The problem: For the records below, give the number of lines where the string "可能原来在腾讯做程序员是不穿西装的" occurs. Include nothing else.

-- Opening Marker --

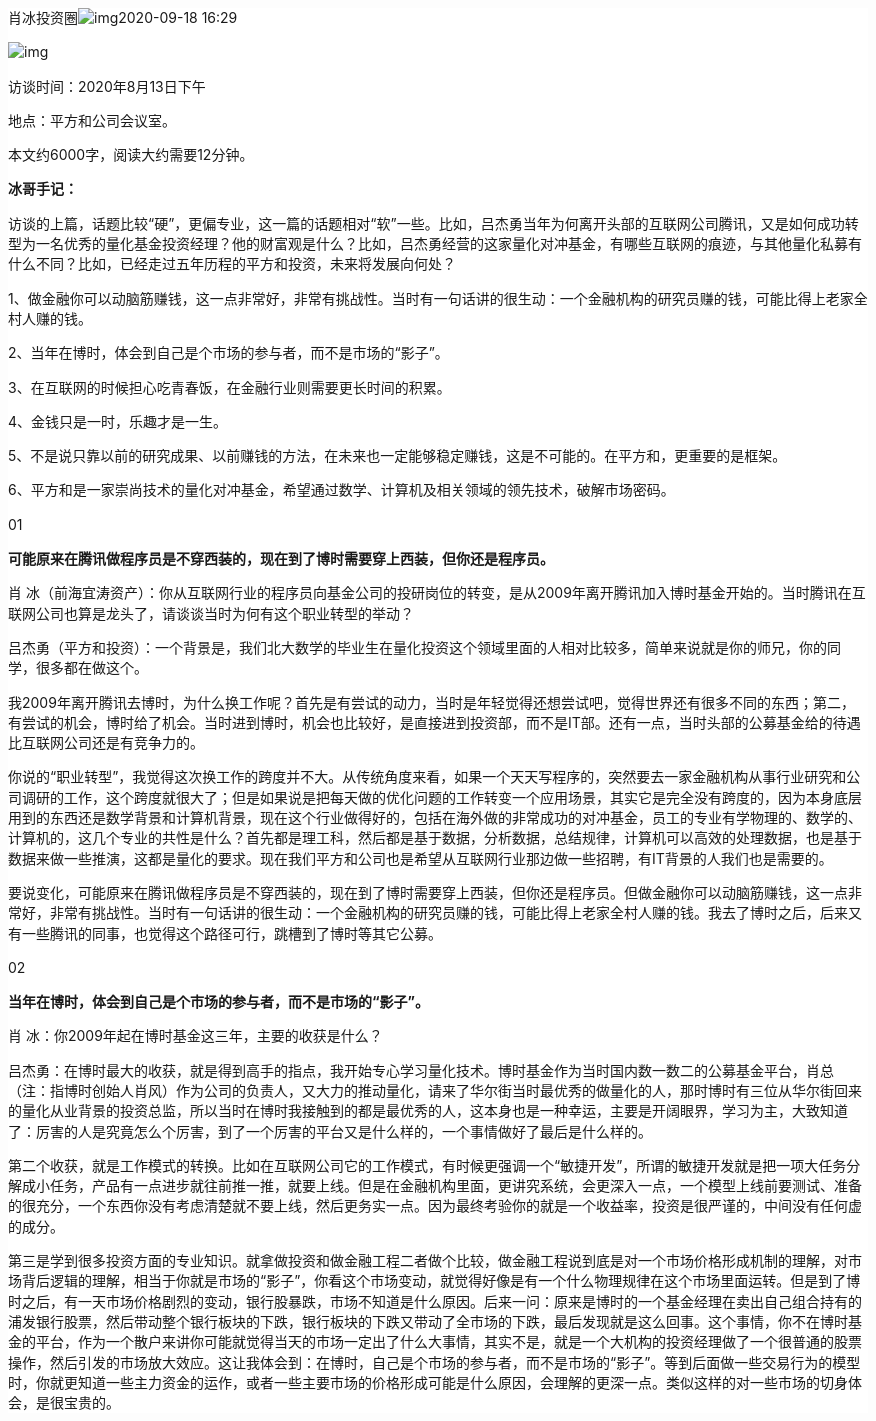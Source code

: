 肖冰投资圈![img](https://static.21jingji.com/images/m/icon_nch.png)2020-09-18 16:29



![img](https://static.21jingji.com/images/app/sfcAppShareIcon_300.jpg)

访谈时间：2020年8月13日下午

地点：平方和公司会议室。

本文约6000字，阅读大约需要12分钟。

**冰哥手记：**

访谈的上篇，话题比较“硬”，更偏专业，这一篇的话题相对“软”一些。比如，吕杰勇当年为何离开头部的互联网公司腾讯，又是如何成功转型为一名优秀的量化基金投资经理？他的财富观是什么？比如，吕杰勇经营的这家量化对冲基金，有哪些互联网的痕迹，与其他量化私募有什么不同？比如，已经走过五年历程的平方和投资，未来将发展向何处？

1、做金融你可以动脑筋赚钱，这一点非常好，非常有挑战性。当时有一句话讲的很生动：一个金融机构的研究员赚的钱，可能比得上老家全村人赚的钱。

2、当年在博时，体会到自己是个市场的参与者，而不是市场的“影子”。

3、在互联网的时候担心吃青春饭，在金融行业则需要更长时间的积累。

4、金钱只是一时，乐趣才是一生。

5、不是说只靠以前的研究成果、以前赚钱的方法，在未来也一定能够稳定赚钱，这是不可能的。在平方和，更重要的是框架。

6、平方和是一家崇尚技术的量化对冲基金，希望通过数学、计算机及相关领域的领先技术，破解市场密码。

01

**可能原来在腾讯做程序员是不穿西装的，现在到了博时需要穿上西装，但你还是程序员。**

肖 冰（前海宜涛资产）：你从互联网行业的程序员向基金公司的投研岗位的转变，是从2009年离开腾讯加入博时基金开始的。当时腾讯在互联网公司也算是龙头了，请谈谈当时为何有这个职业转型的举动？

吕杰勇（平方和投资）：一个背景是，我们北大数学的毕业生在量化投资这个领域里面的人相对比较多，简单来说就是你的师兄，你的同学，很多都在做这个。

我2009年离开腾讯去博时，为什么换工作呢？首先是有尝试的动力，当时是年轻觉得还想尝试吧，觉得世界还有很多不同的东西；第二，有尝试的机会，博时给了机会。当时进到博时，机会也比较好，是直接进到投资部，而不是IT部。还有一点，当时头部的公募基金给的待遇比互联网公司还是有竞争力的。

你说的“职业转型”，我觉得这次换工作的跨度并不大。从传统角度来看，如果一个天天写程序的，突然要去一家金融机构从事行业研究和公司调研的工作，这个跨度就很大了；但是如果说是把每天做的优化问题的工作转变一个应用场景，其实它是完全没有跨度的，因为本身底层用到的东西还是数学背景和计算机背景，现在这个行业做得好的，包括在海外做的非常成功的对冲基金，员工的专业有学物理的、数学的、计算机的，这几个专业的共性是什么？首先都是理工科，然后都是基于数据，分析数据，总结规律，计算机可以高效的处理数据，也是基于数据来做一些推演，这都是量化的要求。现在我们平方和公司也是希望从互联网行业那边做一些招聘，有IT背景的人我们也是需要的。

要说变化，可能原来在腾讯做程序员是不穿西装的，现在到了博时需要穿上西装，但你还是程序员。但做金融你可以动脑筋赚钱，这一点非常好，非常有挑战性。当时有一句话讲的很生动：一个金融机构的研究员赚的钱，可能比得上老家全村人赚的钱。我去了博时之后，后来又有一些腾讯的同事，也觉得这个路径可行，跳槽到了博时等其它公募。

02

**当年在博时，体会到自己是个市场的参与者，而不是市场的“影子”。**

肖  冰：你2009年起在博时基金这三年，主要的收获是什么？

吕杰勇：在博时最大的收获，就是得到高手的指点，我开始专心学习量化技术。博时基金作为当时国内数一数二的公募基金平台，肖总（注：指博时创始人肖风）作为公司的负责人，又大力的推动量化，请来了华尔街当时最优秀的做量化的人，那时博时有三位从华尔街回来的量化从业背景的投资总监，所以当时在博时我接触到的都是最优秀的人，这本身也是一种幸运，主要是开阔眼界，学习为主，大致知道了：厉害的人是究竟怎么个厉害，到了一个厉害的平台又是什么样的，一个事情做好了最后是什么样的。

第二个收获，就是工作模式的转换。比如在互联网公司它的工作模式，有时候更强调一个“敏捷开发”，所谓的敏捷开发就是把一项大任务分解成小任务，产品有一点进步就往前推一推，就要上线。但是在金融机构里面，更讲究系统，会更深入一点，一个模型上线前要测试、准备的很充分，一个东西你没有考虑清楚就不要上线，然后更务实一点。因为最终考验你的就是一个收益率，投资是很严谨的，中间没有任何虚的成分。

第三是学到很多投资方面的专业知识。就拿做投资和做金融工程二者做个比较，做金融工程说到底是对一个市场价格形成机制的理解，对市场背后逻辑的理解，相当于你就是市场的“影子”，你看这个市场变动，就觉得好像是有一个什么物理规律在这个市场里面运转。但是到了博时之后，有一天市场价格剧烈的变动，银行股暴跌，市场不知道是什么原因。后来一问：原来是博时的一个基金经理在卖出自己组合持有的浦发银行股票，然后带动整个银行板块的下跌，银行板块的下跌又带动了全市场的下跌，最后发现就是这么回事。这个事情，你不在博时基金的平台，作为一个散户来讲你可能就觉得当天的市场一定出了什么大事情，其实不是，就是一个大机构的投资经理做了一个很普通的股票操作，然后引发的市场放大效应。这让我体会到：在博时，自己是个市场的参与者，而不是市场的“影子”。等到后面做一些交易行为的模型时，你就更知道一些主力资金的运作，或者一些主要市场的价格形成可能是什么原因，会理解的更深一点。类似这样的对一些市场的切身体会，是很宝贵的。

-- Closing Marker --

Worked solution: 2